Records from a data collection

# # # # # # #

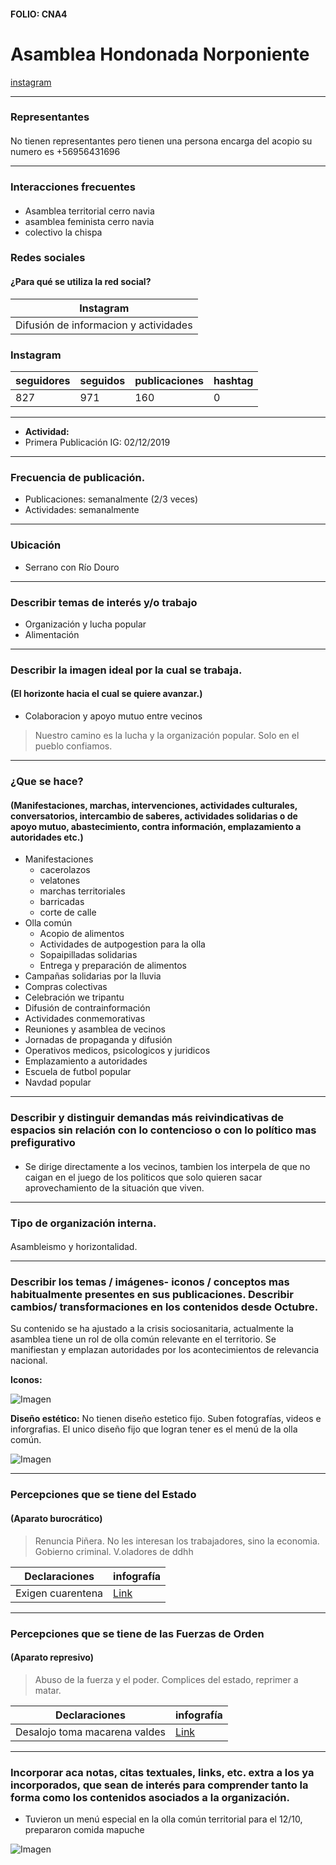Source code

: #### FOLIO: CNA4
# Asamblea Hondonada Norponiente

[instagram](https://www.instagram.com/hondonadanor.p/)

---

### Representantes
#### 
No tienen representantes pero tienen una persona encarga del acopio su numero es +56956431696

---
### Interacciones frecuentes
#### 
* Asamblea territorial cerro navia
* asamblea feminista cerro navia
* colectivo la chispa

### Redes sociales
#### ¿Para qué se utiliza la red social?
| Instagram | 
|---|
|Difusión de informacion y actividades|

### **Instagram**
| seguidores | seguidos | publicaciones | hashtag 
|---|---|---|---|
|827|971|160| 0

---

* **Actividad:**   
* Primera Publicación IG: 02/12/2019

---
### Frecuencia de publicación.

* Publicaciones: semanalmente (2/3 veces)
* Actividades: semanalmente

---
### Ubicación
* Serrano con Río Douro

---
### Describir temas de interés y/o trabajo
* Organización y lucha popular
* Alimentación

---
### Describir la imagen ideal por la cual se trabaja.
#### (El horizonte hacia el cual se quiere avanzar.)
* Colaboracion y apoyo mutuo entre vecinos
> Nuestro camino es la lucha y la organización popular. Solo en el pueblo confiamos.

---
### ¿Que se hace?
#### (Manifestaciones, marchas, intervenciones, actividades culturales, conversatorios, intercambio de saberes, actividades solidarias o de apoyo mutuo, abastecimiento, contra información, emplazamiento a autoridades etc.)
* Manifestaciones
    * cacerolazos
    * velatones
    * marchas territoriales
    * barricadas
    * corte de calle
* Olla común
    * Acopio de alimentos
    * Actividades de autpogestion para la olla
    * Sopaipilladas solidarias
    * Entrega y preparación de alimentos
* Campañas solidarias por la lluvia
* Compras colectivas
* Celebración we tripantu
* Difusión de contrainformación
* Actividades conmemorativas
* Reuniones y asamblea de vecinos
* Jornadas de propaganda y difusión
* Operativos medicos, psicologicos y juridicos
* Emplazamiento a autoridades
* Escuela de futbol popular
* Navdad popular


---
### Describir y distinguir demandas más reivindicativas de espacios sin relación con lo contencioso o con lo político mas prefigurativo
#### 
* Se dirige directamente a los vecinos, tambien los interpela de que no caigan en el juego de los politicos que solo quieren sacar aprovechamiento de la situación que viven. 


---
### Tipo de organización interna.
#### 
Asambleismo y horizontalidad.

---
### Describir los temas / imágenes- iconos / conceptos mas habitualmente presentes en sus publicaciones. Describir cambios/ transformaciones en los contenidos desde Octubre.
Su contenido se ha ajustado a la crisis sociosanitaria, actualmente la asamblea tiene un rol de olla común relevante en el territorio. Se manifiestan y emplazan autoridades por los acontecimientos de relevancia nacional.

**Iconos:**

![Imagen](Imagen1CNA4.png)

**Diseño estético:**
No tienen diseño estetico fijo. Suben fotografías, videos e inforgrafias. El unico diseño fijo que logran tener es el menú de la olla común.

![Imagen](Imagen3CNA4.png)

---
### Percepciones que se tiene del Estado
#### (Aparato burocrático)
> Renuncia Piñera. No les interesan los trabajadores, sino la economia. Gobierno criminal. V.oladores de ddhh 

| Declaraciones | infografía | 
|---|---|
|Exigen cuarentena | [Link](https://www.instagram.com/p/B_imjPKJmST/) |

---
### Percepciones que se tiene de las Fuerzas de Orden
#### (Aparato represivo)
> Abuso de la fuerza y el poder. Complices del estado, reprimer a matar.

| Declaraciones | infografía | 
|---|---|
|Desalojo toma macarena valdes| [Link](https://www.instagram.com/p/B6T7AXEJGoU/) |


---
### Incorporar aca notas, citas textuales, links, etc. extra a los ya incorporados, que sean de interés para comprender tanto la forma como los contenidos asociados a la organización.

* Tuvieron un menú especial en la olla común territorial para el 12/10, prepararon comida mapuche

![Imagen](Imagen2CNA4.png)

# # # # # # #

→ **Required work**
Omitting the pictures, repeat all entries exactly.

→ **Completed exercise**
Source code

: #### FOLIO: CNA4
# Asamblea Hondonada Norponiente

[instagram](https://www.instagram.com/hondonadanor.p/)

---

### Representantes
#### 
No tienen representantes pero tienen una persona encarga del acopio su numero es +56956431696

---
### Interacciones frecuentes
#### 
* Asamblea territorial cerro navia
* asamblea feminista cerro navia
* colectivo la chispa

### Redes sociales
#### ¿Para qué se utiliza la red social?
| Instagram | 
|---|
|Difusión de informacion y actividades|

### **Instagram**
| seguidores | seguidos | publicaciones | hashtag 
|---|---|---|---|
|827|971|160| 0

---

* **Actividad:**   
* Primera Publicación IG: 02/12/2019

---
### Frecuencia de publicación.

* Publicaciones: semanalmente (2/3 veces)
* Actividades: semanalmente

---
### Ubicación
* Serrano con Río Douro

---
### Describir temas de interés y/o trabajo
* Organización y lucha popular
* Alimentación

---
### Describir la imagen ideal por la cual se trabaja.
#### (El horizonte hacia el cual se quiere avanzar.)
* Colaboracion y apoyo mutuo entre vecinos
> Nuestro camino es la lucha y la organización popular. Solo en el pueblo confiamos.

---
### ¿Que se hace?
#### (Manifestaciones, marchas, intervenciones, actividades culturales, conversatorios, intercambio de saberes, actividades solidarias o de apoyo mutuo, abastecimiento, contra información, emplazamiento a autoridades etc.)
* Manifestaciones
    * cacerolazos
    * velatones
    * marchas territoriales
    * barricadas
    * corte de calle
* Olla común
    * Acopio de alimentos
    * Actividades de autpogestion para la olla
    * Sopaipilladas solidarias
    * Entrega y preparación de alimentos
* Campañas solidarias por la lluvia
* Compras colectivas
* Celebración we tripantu
* Difusión de contrainformación
* Actividades conmemorativas
* Reuniones y asamblea de vecinos
* Jornadas de propaganda y difusión
* Operativos medicos, psicologicos y juridicos
* Emplazamiento a autoridades
* Escuela de futbol popular
* Navdad popular


---
### Describir y distinguir demandas más reivindicativas de espacios sin relación con lo contencioso o con lo político mas prefigurativo
#### 
* Se dirige directamente a los vecinos, tambien los interpela de que no caigan en el juego de los politicos que solo quieren sacar aprovechamiento de la situación que viven. 


---
### Tipo de organización interna.
#### 
Asambleismo y horizontalidad.

---
### Describir los temas / imágenes- iconos / conceptos mas habitualmente presentes en sus publicaciones. Describir cambios/ transformaciones en los contenidos desde Octubre.
Su contenido se ha ajustado a la crisis sociosanitaria, actualmente la asamblea tiene un rol de olla común relevante en el territorio. Se manifiestan y emplazan autoridades por los acontecimientos de relevancia nacional.

**Iconos:**

![Imagen](Imagen1CNA4.png)

**Diseño estético:**
No tienen diseño estetico fijo. Suben fotografías, videos e inforgrafias. El unico diseño fijo que logran tener es el menú de la olla común.

![Imagen](Imagen3CNA4.png)

---
### Percepciones que se tiene del Estado
#### (Aparato burocrático)
> Renuncia Piñera. No les interesan los trabajadores, sino la economia. Gobierno criminal. V.oladores de ddhh 

| Declaraciones | infografía | 
|---|---|
|Exigen cuarentena | [Link](https://www.instagram.com/p/B_imjPKJmST/) |

---
### Percepciones que se tiene de las Fuerzas de Orden
#### (Aparato represivo)
> Abuso de la fuerza y el poder. Complices del estado, reprimer a matar.

| Declaraciones | infografía | 
|---|---|
|Desalojo toma macarena valdes| [Link](https://www.instagram.com/p/B6T7AXEJGoU/) |


---
### Incorporar aca notas, citas textuales, links, etc. extra a los ya incorporados, que sean de interés para comprender tanto la forma como los contenidos asociados a la organización.

* Tuvieron un menú especial en la olla común territorial para el 12/10, prepararon comida mapuche

![Imagen](Imagen2CNA4.png)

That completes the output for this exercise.